Some studies of using regular expressions to filter scripts (asp.net + C #)
Source: Internet
Author: User
Asp.net| Scripts | While doing some Web sites (especially BBS), there is often a user input HTML style code, but the need to ban the operation of the script, to achieve rich Web style, to prohibit malicious code to run.
Of course you can't use the HtmlEncode and HtmlDecode methods, because even the basic HTML code will be banned.
I searched online and didn't find a good solution, but I collected some examples of script attacks:
1. <script> tags included in the code
2. <a href=javascript: ... The code in
3. Other basic controls on ... The code in the event
4. Attacks caused by loading other pages in IFRAME and frameset
With this information, things are much simpler, write a simple method, and use regular expressions to replace the above code with the following:
public string Wipescript (string html)
{
System.Text.RegularExpressions.Regex regex1 = new System.Text.RegularExpressions.Regex (@ "<script[\s\s]+</ Script *> ", System.Text.RegularExpressions.RegexOptions.IgnoreCase);
System.Text.RegularExpressions.Regex regex2 = new System.Text.RegularExpressions.Regex (@ "href *= *[\s\s]*script *:", System.Text.RegularExpressions.RegexOptions.IgnoreCase);
System.Text.RegularExpressions.Regex regex3 = new System.Text.RegularExpressions.Regex (@ "on[\s\s]*=", System.Text.RegularExpressions.RegexOptions.IgnoreCase);
System.Text.RegularExpressions.Regex regex4 = new System.Text.RegularExpressions.Regex (@ "<iframe[\s\s]+</ IFrame *> ", System.Text.RegularExpressions.RegexOptions.IgnoreCase);
System.Text.RegularExpressions.Regex regex5 = new System.Text.RegularExpressions.Regex (@ "<frameset[\s\s]+</ Frameset *> ", System.Text.RegularExpressions.RegexOptions.IgnoreCase);
html = regex1. Replace (HTML, ""); Filtration <script></script> Labeling
html = regex2. Replace (HTML, ""); Filter Href=javascript: (<A>) Properties
html = regex3. Replace (HTML, "_disibledevent="); Filter other controls on ... Event
html = regex4. Replace (HTML, ""); Filter iframe
html = regex5. Replace (HTML, ""); Filtration Frameset
return HTML;
}
This method enters the HTML code that may contain the script, and the return is the clean code.

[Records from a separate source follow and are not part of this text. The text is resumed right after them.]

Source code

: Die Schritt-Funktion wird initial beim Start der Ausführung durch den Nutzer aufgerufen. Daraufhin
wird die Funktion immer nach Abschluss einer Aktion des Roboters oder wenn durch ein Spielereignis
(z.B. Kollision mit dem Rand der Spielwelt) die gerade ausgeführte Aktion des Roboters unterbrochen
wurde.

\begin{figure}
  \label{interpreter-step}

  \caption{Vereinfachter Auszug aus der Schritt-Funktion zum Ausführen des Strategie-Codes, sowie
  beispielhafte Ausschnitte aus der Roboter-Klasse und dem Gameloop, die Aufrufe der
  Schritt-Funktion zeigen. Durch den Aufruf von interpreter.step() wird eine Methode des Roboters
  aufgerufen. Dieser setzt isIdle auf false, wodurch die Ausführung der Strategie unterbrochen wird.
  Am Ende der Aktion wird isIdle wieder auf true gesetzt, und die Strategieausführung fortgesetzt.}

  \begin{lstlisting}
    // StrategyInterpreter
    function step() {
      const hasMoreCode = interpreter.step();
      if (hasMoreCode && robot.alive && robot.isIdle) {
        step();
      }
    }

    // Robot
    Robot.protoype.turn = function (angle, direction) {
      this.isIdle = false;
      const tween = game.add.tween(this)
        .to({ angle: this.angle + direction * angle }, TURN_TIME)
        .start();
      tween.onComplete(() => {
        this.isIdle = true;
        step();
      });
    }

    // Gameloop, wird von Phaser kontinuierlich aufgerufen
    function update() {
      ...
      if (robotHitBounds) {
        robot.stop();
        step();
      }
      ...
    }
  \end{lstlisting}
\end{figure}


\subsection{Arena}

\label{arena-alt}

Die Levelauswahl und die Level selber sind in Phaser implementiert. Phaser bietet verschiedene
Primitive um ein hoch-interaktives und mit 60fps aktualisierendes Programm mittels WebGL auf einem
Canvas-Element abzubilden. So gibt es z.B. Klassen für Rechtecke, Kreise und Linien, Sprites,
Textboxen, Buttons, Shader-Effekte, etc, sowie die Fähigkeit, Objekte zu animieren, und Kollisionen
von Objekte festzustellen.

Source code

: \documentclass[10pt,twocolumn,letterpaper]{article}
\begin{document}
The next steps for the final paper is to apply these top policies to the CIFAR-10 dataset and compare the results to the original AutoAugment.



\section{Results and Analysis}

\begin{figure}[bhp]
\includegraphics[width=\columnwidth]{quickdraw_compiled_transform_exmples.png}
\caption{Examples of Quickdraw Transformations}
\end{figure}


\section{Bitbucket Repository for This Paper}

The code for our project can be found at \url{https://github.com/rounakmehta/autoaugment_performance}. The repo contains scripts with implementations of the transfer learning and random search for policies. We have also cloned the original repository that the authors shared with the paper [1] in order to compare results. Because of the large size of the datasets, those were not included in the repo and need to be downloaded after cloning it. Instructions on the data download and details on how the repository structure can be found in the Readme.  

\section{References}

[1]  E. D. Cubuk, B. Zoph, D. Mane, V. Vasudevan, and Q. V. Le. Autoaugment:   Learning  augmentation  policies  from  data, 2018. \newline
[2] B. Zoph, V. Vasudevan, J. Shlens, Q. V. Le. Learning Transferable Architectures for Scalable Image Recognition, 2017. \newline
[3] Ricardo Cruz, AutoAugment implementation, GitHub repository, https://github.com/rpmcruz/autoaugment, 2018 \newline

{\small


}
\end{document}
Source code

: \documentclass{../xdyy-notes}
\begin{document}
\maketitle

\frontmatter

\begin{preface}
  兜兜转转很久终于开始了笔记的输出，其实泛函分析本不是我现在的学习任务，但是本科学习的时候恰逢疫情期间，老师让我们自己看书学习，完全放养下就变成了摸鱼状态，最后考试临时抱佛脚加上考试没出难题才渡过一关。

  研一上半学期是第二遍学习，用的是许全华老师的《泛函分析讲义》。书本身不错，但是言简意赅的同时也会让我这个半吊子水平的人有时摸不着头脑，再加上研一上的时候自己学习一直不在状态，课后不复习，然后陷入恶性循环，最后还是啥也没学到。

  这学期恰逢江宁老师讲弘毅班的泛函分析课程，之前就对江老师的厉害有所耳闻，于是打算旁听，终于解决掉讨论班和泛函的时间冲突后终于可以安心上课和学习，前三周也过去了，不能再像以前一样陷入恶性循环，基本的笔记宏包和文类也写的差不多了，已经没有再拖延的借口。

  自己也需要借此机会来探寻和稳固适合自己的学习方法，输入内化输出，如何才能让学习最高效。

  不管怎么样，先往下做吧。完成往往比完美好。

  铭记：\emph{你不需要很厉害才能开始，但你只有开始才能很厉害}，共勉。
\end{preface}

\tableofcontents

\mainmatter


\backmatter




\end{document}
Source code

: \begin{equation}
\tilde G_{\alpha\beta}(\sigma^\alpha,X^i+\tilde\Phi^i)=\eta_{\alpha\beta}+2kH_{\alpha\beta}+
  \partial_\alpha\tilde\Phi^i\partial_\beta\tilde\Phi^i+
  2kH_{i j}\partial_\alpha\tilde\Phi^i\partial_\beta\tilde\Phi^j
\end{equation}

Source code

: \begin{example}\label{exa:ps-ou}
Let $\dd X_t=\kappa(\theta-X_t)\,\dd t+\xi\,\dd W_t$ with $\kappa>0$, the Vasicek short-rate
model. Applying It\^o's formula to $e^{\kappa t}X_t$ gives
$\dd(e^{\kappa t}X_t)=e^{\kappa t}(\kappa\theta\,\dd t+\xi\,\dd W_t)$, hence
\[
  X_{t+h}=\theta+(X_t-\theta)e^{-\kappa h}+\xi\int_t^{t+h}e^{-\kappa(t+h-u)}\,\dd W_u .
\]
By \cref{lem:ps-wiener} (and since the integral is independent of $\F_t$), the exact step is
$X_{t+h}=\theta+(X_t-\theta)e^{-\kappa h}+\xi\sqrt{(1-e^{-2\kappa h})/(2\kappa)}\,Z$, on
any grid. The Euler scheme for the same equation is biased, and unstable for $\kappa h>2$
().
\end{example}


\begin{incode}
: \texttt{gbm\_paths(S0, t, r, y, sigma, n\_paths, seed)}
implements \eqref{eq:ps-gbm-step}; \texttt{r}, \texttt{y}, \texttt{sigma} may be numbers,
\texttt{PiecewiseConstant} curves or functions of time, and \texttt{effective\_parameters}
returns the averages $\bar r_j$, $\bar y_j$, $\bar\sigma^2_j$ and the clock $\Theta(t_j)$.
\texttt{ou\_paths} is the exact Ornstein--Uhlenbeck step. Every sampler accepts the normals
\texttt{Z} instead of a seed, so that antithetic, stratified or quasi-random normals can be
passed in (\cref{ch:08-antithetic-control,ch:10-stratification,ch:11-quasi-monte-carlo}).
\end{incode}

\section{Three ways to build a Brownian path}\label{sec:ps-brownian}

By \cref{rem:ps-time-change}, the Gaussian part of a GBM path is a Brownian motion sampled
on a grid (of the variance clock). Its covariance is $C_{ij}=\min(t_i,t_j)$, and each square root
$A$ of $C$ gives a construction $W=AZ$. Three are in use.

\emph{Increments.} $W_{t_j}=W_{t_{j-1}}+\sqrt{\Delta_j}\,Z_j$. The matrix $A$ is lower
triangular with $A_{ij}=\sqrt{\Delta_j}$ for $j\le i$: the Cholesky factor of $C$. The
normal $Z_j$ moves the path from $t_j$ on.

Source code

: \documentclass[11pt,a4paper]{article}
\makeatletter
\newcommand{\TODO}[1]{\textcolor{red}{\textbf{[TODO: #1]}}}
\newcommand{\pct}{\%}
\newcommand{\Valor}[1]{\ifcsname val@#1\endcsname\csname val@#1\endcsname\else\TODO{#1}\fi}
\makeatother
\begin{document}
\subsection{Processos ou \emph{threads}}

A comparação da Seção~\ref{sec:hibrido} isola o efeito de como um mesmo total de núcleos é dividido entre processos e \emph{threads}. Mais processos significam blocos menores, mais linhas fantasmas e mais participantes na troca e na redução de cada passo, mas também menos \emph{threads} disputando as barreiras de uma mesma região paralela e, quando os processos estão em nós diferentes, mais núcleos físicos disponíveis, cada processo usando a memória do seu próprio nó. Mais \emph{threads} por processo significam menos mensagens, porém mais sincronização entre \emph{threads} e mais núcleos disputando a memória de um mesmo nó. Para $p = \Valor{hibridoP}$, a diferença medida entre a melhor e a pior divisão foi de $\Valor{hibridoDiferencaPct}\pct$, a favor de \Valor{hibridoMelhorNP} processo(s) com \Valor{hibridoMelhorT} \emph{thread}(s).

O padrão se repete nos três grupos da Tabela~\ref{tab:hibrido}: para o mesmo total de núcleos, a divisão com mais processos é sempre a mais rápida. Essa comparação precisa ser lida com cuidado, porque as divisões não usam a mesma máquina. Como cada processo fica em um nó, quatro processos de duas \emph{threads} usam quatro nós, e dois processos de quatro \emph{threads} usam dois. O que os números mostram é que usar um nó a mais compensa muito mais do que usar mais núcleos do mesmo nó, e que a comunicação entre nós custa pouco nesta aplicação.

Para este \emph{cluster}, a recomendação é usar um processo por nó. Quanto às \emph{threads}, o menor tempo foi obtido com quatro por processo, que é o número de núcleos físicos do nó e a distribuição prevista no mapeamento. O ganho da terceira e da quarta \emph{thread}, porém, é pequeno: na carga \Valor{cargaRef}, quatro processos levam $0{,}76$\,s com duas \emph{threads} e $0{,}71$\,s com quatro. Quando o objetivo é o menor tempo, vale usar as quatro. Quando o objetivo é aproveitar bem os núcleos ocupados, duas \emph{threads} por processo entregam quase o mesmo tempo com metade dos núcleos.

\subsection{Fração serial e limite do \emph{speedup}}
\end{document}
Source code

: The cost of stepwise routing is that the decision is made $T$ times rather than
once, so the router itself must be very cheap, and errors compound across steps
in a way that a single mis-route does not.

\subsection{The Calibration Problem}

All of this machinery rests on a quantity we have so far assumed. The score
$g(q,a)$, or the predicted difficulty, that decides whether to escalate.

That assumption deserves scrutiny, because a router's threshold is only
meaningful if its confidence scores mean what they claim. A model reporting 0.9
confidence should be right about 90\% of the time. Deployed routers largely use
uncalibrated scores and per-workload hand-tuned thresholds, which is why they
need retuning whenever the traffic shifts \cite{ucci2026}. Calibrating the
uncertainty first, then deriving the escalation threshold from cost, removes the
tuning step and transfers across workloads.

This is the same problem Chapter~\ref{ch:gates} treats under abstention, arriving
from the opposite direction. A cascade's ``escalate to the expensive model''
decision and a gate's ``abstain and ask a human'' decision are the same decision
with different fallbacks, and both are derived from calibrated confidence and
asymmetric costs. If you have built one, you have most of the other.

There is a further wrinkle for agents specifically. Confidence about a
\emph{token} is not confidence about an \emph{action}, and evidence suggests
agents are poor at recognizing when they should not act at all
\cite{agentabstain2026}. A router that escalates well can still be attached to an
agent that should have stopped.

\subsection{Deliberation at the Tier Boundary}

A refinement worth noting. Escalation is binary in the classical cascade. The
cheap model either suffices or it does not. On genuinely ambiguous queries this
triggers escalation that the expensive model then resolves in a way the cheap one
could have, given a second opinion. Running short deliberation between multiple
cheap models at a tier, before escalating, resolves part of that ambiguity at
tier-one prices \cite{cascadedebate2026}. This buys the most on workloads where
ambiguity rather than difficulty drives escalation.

I have done some simple tests that can be filled with requests, but there are still a few questions:
The above test filtration situation is more perfect, there are other script attack means?
Are there any other better solutions?
The content source of this page is from Internet, which doesn't represent Alibaba Cloud's opinion;
products and services mentioned on that page don't have any relationship with Alibaba Cloud. If the
content of the page makes you feel confusing, please write us an email, we will handle the problem
within 5 days after receiving your email.
If you find any instances of plagiarism from the community, please send an email to:
info-contact@alibabacloud.com
and provide relevant evidence. A staff member will contact you within 5 working days.